▶ _DESCRIPTION OF THE TASK_
Images do not belong in the copy. Retype the entries exactly.

Data entries
[Start of section]

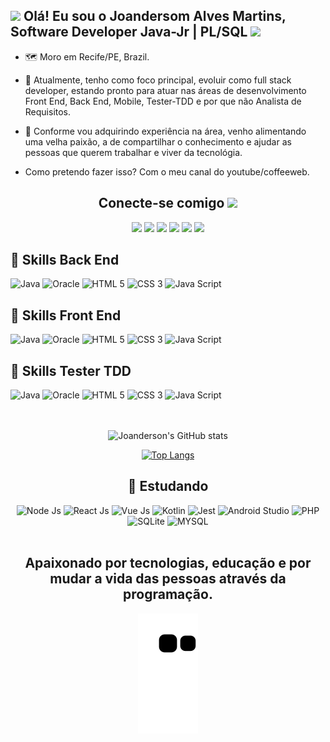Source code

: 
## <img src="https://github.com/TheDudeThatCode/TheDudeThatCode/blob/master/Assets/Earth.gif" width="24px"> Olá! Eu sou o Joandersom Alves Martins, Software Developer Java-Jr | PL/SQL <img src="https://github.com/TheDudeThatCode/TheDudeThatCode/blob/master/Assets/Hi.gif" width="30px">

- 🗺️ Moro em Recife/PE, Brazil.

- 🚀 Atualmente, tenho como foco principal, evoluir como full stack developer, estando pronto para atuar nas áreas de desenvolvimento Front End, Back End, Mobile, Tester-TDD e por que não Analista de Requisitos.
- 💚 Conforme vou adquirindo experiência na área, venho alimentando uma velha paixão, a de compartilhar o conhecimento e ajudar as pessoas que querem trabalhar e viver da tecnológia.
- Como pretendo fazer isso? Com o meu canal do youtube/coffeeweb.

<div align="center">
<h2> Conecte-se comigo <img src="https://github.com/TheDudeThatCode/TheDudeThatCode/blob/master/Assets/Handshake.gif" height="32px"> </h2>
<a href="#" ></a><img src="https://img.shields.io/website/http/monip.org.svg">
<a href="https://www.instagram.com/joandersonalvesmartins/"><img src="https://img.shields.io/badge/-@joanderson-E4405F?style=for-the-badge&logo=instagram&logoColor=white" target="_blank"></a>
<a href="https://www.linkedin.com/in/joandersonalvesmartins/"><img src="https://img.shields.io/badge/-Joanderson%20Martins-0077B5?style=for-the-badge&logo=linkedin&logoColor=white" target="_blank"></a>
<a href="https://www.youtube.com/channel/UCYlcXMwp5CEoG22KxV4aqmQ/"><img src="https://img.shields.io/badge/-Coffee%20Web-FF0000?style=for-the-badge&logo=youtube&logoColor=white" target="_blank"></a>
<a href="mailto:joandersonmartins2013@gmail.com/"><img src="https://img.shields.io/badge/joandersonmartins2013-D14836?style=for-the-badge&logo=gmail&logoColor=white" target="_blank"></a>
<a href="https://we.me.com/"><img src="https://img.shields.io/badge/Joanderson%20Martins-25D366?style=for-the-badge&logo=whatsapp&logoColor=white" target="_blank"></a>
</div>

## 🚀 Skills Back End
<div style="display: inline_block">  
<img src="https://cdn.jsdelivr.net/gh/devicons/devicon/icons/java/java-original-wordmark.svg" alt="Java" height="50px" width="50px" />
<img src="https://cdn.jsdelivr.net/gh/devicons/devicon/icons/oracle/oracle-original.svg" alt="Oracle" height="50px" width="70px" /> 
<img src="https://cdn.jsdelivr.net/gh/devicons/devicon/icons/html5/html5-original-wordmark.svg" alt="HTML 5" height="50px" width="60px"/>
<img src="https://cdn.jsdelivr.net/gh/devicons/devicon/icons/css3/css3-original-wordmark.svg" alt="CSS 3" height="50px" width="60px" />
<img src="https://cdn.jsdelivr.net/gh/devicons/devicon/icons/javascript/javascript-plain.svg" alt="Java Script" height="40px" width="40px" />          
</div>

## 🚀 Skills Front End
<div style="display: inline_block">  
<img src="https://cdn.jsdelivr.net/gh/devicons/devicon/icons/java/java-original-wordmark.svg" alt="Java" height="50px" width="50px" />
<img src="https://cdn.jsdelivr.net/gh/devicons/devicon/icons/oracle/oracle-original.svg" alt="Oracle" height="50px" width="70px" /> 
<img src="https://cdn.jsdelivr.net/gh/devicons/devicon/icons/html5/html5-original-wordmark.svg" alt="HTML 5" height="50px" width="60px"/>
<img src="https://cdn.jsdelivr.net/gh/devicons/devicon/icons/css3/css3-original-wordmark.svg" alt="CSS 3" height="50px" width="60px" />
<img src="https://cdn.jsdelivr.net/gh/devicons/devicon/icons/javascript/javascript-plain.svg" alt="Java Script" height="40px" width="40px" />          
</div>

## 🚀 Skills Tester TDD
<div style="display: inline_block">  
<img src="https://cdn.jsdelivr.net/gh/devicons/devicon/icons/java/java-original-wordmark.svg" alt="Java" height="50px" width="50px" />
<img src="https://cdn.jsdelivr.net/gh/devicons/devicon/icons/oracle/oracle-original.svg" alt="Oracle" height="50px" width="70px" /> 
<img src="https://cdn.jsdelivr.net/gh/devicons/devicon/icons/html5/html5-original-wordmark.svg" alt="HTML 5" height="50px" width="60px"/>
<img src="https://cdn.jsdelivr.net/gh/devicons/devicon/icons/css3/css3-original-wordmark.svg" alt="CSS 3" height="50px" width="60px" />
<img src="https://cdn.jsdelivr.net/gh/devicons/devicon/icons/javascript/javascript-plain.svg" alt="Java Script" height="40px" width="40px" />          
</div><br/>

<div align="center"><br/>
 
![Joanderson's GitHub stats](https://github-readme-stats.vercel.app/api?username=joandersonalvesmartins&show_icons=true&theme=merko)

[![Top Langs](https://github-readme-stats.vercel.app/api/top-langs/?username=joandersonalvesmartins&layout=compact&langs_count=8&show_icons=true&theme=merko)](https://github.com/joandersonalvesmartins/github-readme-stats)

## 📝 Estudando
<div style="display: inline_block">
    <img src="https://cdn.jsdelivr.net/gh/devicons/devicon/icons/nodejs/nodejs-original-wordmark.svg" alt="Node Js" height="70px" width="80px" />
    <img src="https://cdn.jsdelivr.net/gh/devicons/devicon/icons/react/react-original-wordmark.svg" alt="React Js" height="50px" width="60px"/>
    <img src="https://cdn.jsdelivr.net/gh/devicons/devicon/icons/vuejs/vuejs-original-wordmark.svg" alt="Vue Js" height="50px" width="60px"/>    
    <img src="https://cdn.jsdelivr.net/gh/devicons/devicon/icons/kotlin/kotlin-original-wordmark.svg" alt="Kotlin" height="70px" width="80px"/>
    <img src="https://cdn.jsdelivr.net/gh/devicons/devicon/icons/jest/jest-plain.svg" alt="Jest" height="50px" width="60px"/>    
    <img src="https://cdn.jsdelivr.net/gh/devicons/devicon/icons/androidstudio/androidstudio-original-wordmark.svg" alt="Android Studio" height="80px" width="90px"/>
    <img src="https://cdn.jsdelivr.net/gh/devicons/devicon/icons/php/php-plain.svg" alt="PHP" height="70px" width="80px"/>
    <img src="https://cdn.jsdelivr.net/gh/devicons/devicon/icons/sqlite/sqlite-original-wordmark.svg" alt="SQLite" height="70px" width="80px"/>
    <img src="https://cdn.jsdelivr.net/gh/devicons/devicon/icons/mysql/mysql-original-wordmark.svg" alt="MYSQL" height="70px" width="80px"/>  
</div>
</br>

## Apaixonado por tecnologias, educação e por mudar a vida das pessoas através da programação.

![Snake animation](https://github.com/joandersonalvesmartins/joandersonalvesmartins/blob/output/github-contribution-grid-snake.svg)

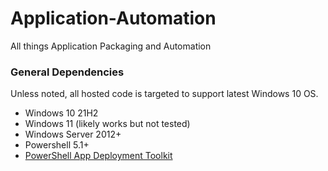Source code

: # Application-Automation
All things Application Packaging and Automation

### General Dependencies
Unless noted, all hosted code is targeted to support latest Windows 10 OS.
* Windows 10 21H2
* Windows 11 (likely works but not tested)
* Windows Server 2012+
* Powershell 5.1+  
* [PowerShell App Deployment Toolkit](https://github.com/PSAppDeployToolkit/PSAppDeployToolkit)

[End of section]

▶ _SOLUTION BELOW_
Source code

: 
## <img src="https://github.com/TheDudeThatCode/TheDudeThatCode/blob/master/Assets/Earth.gif" width="24px"> Olá! Eu sou o Joandersom Alves Martins, Software Developer Java-Jr | PL/SQL <img src="https://github.com/TheDudeThatCode/TheDudeThatCode/blob/master/Assets/Hi.gif" width="30px">

- 🗺️ Moro em Recife/PE, Brazil.

- 🚀 Atualmente, tenho como foco principal, evoluir como full stack developer, estando pronto para atuar nas áreas de desenvolvimento Front End, Back End, Mobile, Tester-TDD e por que não Analista de Requisitos.
- 💚 Conforme vou adquirindo experiência na área, venho alimentando uma velha paixão, a de compartilhar o conhecimento e ajudar as pessoas que querem trabalhar e viver da tecnológia.
- Como pretendo fazer isso? Com o meu canal do youtube/coffeeweb.

<div align="center">
<h2> Conecte-se comigo <img src="https://github.com/TheDudeThatCode/TheDudeThatCode/blob/master/Assets/Handshake.gif" height="32px"> </h2>
<a href="#" ></a><img src="https://img.shields.io/website/http/monip.org.svg">
<a href="https://www.instagram.com/joandersonalvesmartins/"><img src="https://img.shields.io/badge/-@joanderson-E4405F?style=for-the-badge&logo=instagram&logoColor=white" target="_blank"></a>
<a href="https://www.linkedin.com/in/joandersonalvesmartins/"><img src="https://img.shields.io/badge/-Joanderson%20Martins-0077B5?style=for-the-badge&logo=linkedin&logoColor=white" target="_blank"></a>
<a href="https://www.youtube.com/channel/UCYlcXMwp5CEoG22KxV4aqmQ/"><img src="https://img.shields.io/badge/-Coffee%20Web-FF0000?style=for-the-badge&logo=youtube&logoColor=white" target="_blank"></a>
<a href="mailto:joandersonmartins2013@gmail.com/"><img src="https://img.shields.io/badge/joandersonmartins2013-D14836?style=for-the-badge&logo=gmail&logoColor=white" target="_blank"></a>
<a href="https://we.me.com/"><img src="https://img.shields.io/badge/Joanderson%20Martins-25D366?style=for-the-badge&logo=whatsapp&logoColor=white" target="_blank"></a>
</div>

## 🚀 Skills Back End
<div style="display: inline_block">  
<img src="https://cdn.jsdelivr.net/gh/devicons/devicon/icons/java/java-original-wordmark.svg" alt="Java" height="50px" width="50px" />
<img src="https://cdn.jsdelivr.net/gh/devicons/devicon/icons/oracle/oracle-original.svg" alt="Oracle" height="50px" width="70px" /> 
<img src="https://cdn.jsdelivr.net/gh/devicons/devicon/icons/html5/html5-original-wordmark.svg" alt="HTML 5" height="50px" width="60px"/>
<img src="https://cdn.jsdelivr.net/gh/devicons/devicon/icons/css3/css3-original-wordmark.svg" alt="CSS 3" height="50px" width="60px" />
<img src="https://cdn.jsdelivr.net/gh/devicons/devicon/icons/javascript/javascript-plain.svg" alt="Java Script" height="40px" width="40px" />          
</div>

## 🚀 Skills Front End
<div style="display: inline_block">  
<img src="https://cdn.jsdelivr.net/gh/devicons/devicon/icons/java/java-original-wordmark.svg" alt="Java" height="50px" width="50px" />
<img src="https://cdn.jsdelivr.net/gh/devicons/devicon/icons/oracle/oracle-original.svg" alt="Oracle" height="50px" width="70px" /> 
<img src="https://cdn.jsdelivr.net/gh/devicons/devicon/icons/html5/html5-original-wordmark.svg" alt="HTML 5" height="50px" width="60px"/>
<img src="https://cdn.jsdelivr.net/gh/devicons/devicon/icons/css3/css3-original-wordmark.svg" alt="CSS 3" height="50px" width="60px" />
<img src="https://cdn.jsdelivr.net/gh/devicons/devicon/icons/javascript/javascript-plain.svg" alt="Java Script" height="40px" width="40px" />          
</div>

## 🚀 Skills Tester TDD
<div style="display: inline_block">  
<img src="https://cdn.jsdelivr.net/gh/devicons/devicon/icons/java/java-original-wordmark.svg" alt="Java" height="50px" width="50px" />
<img src="https://cdn.jsdelivr.net/gh/devicons/devicon/icons/oracle/oracle-original.svg" alt="Oracle" height="50px" width="70px" /> 
<img src="https://cdn.jsdelivr.net/gh/devicons/devicon/icons/html5/html5-original-wordmark.svg" alt="HTML 5" height="50px" width="60px"/>
<img src="https://cdn.jsdelivr.net/gh/devicons/devicon/icons/css3/css3-original-wordmark.svg" alt="CSS 3" height="50px" width="60px" />
<img src="https://cdn.jsdelivr.net/gh/devicons/devicon/icons/javascript/javascript-plain.svg" alt="Java Script" height="40px" width="40px" />          
</div><br/>

<div align="center"><br/>
 
![Joanderson's GitHub stats](https://github-readme-stats.vercel.app/api?username=joandersonalvesmartins&show_icons=true&theme=merko)

[![Top Langs](https://github-readme-stats.vercel.app/api/top-langs/?username=joandersonalvesmartins&layout=compact&langs_count=8&show_icons=true&theme=merko)](https://github.com/joandersonalvesmartins/github-readme-stats)

## 📝 Estudando
<div style="display: inline_block">
    <img src="https://cdn.jsdelivr.net/gh/devicons/devicon/icons/nodejs/nodejs-original-wordmark.svg" alt="Node Js" height="70px" width="80px" />
    <img src="https://cdn.jsdelivr.net/gh/devicons/devicon/icons/react/react-original-wordmark.svg" alt="React Js" height="50px" width="60px"/>
    <img src="https://cdn.jsdelivr.net/gh/devicons/devicon/icons/vuejs/vuejs-original-wordmark.svg" alt="Vue Js" height="50px" width="60px"/>    
    <img src="https://cdn.jsdelivr.net/gh/devicons/devicon/icons/kotlin/kotlin-original-wordmark.svg" alt="Kotlin" height="70px" width="80px"/>
    <img src="https://cdn.jsdelivr.net/gh/devicons/devicon/icons/jest/jest-plain.svg" alt="Jest" height="50px" width="60px"/>    
    <img src="https://cdn.jsdelivr.net/gh/devicons/devicon/icons/androidstudio/androidstudio-original-wordmark.svg" alt="Android Studio" height="80px" width="90px"/>
    <img src="https://cdn.jsdelivr.net/gh/devicons/devicon/icons/php/php-plain.svg" alt="PHP" height="70px" width="80px"/>
    <img src="https://cdn.jsdelivr.net/gh/devicons/devicon/icons/sqlite/sqlite-original-wordmark.svg" alt="SQLite" height="70px" width="80px"/>
    <img src="https://cdn.jsdelivr.net/gh/devicons/devicon/icons/mysql/mysql-original-wordmark.svg" alt="MYSQL" height="70px" width="80px"/>  
</div>
</br>

## Apaixonado por tecnologias, educação e por mudar a vida das pessoas através da programação.

![Snake animation](https://github.com/joandersonalvesmartins/joandersonalvesmartins/blob/output/github-contribution-grid-snake.svg)

Source code

: # Application-Automation
All things Application Packaging and Automation

### General Dependencies
Unless noted, all hosted code is targeted to support latest Windows 10 OS.
* Windows 10 21H2
* Windows 11 (likely works but not tested)
* Windows Server 2012+
* Powershell 5.1+  
* [PowerShell App Deployment Toolkit](https://github.com/PSAppDeployToolkit/PSAppDeployToolkit)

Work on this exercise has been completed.